Lambda Executive Director Charles Flowers with Kate Clinton. Photo by Donna F. Aceto.
At last month’s Lambda Literary Awards, a prize ceremony for LGBT-themed books, the announcer of the prizes for erotica got overzealous about his duties. He offended a few finalists by drunkenly taking off his T-shirt and reading summaries of each nominated book in a slow, seductive whisper. “Ten different pulsating stories . . . explore the effects of child abuse on one’s eroticism,” he said, in between sips of champagne. “A fire-eater, a voluptuous masseuse, and a naked game of tag in a forest at twilight. . . .” By the end he was speaking so passionately that he made even the names of publishing houses sound like sex objects. When he got stuck on the word “orgasmic” (“say it again, or-GAS-mic!”), Charles Flowers, the executive director of the Lambda Literary Foundation, intervened and said that next year his punishment would be announcing the poetry nominees.
As it turns out, this was quite a threat. Of 25 different genres, including memoir, romance, and mystery, poetry was the only one in which the winners in both the gay and the lesbian categories failed to show up. The theater at the Fashion Institute of Technology in New York had been filled with nearly 300 people, cheering, laughing, and making frequent Bush jokes (one speaker called him a “constipated little dog,” to hearty applause). But by the time the poetry awards were announced, three hours into the event, the theater was half empty. Sina Queyras, the lesbian winner, was at home in Philadelphia preparing for a move. She never expected her book Lemon Hound, which explores the generation of women who are “so done with political messages,” “so past any need to protest,” to win or even be nominated. “I don’t think of my poetry as being written in the lesbian tradition,” she said later, “but maybe I don’t even know what that tradition is. And maybe there isn’t a tradition, and maybe that’s a good thing.”

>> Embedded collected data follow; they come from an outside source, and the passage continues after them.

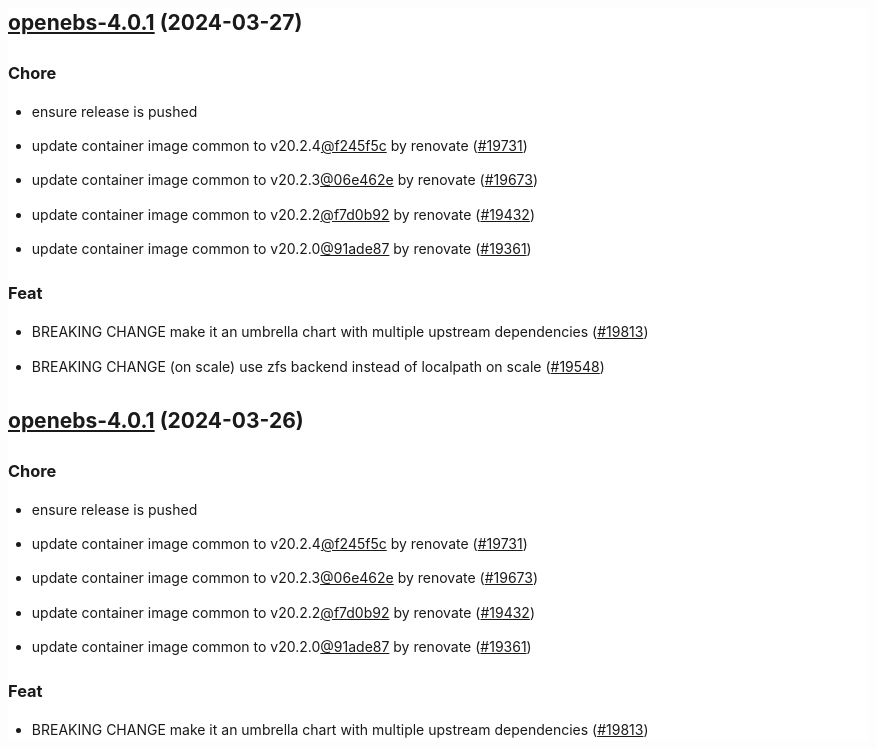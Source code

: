 
## [openebs-4.0.1](https://github.com/truecharts/charts/compare/openebs-3.6.0...openebs-4.0.1) (2024-03-27)

### Chore



- ensure release is pushed

- update container image common to v20.2.4[@f245f5c](https://github.com/f245f5c) by renovate ([#19731](https://github.com/truecharts/charts/issues/19731))

- update container image common to v20.2.3[@06e462e](https://github.com/06e462e) by renovate ([#19673](https://github.com/truecharts/charts/issues/19673))

- update container image common to v20.2.2[@f7d0b92](https://github.com/f7d0b92) by renovate ([#19432](https://github.com/truecharts/charts/issues/19432))

- update container image common to v20.2.0[@91ade87](https://github.com/91ade87) by renovate ([#19361](https://github.com/truecharts/charts/issues/19361))

### Feat



- BREAKING CHANGE make it an umbrella chart with multiple upstream dependencies ([#19813](https://github.com/truecharts/charts/issues/19813))

- BREAKING CHANGE (on scale) use zfs backend instead of localpath on scale ([#19548](https://github.com/truecharts/charts/issues/19548))


## [openebs-4.0.1](https://github.com/truecharts/charts/compare/openebs-3.6.0...openebs-4.0.1) (2024-03-26)

### Chore



- ensure release is pushed

- update container image common to v20.2.4[@f245f5c](https://github.com/f245f5c) by renovate ([#19731](https://github.com/truecharts/charts/issues/19731))

- update container image common to v20.2.3[@06e462e](https://github.com/06e462e) by renovate ([#19673](https://github.com/truecharts/charts/issues/19673))

- update container image common to v20.2.2[@f7d0b92](https://github.com/f7d0b92) by renovate ([#19432](https://github.com/truecharts/charts/issues/19432))

- update container image common to v20.2.0[@91ade87](https://github.com/91ade87) by renovate ([#19361](https://github.com/truecharts/charts/issues/19361))

### Feat



- BREAKING CHANGE make it an umbrella chart with multiple upstream dependencies ([#19813](https://github.com/truecharts/charts/issues/19813))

The winner in the gay poetry category, Jim Elledge, who missed the awards because he was teaching in Puerto Rico, believes the boundaries of the genre are less murky: “If a gay person writes a poem, it’s gay.” His winning book, A History of My Tattoo, is a ten-part lyric novel about a man, just released from a psychiatric ward, who is haunted by the loss of his friends to AIDS. Elledge was pleased to get approval from “members of my own tribe, as it were,” even though sometimes he grows tired with what he sees as the “gay literature formula.” “Someone always dies at the end, there’s a tragic figure, a lot of sex—but sex without joy,” he says. “Anyone who reads much gay or lesbian literature will know what I’m talking about.”
Although the Lambda guidelines say that a book can qualify for an award as long as it has “LGBT content”—the sexual orientation of the author is irrelevant—pinpointing exactly what this means can be a difficult process. “The judges will get into discussions like, Is it lesbian enough?” says Flowers, who is also a poet. “If a character is just awakening, does it count? What if she’s only bisexual?” (To ease some of these concerns, Lambda added its first bisexual category this year; several of the works in the finals, including Bi Guys, Bi Men, and Three Sides to Every Story, dealt with these questions.)
Poetry is one genre that has always been populated by gay and lesbian work—the canon would be a shadow of what it is now if you took away those contributions—but judges are still hesitant to take on the category. “It’s the least popular one, along with romance,” says Flowers. “They’re worried they won’t ‘get’ it.”
Jeffery Conway, one of the few poet finalists who showed up for the ceremony, says he never intended to write the kind of poetry that would appeal to a board of judges. “A few years ago I even wrote a whole 655-page book [An Essay in Verse] about writers’ obsessions with awards: they schmooze and try to climb their way up to the top. And for what?” he says. “And yet, despite all that, I was pleasantly surprised to get the nod. I don’t really know what these labels mean, but I do know that readers recognize when something’s been recognized.”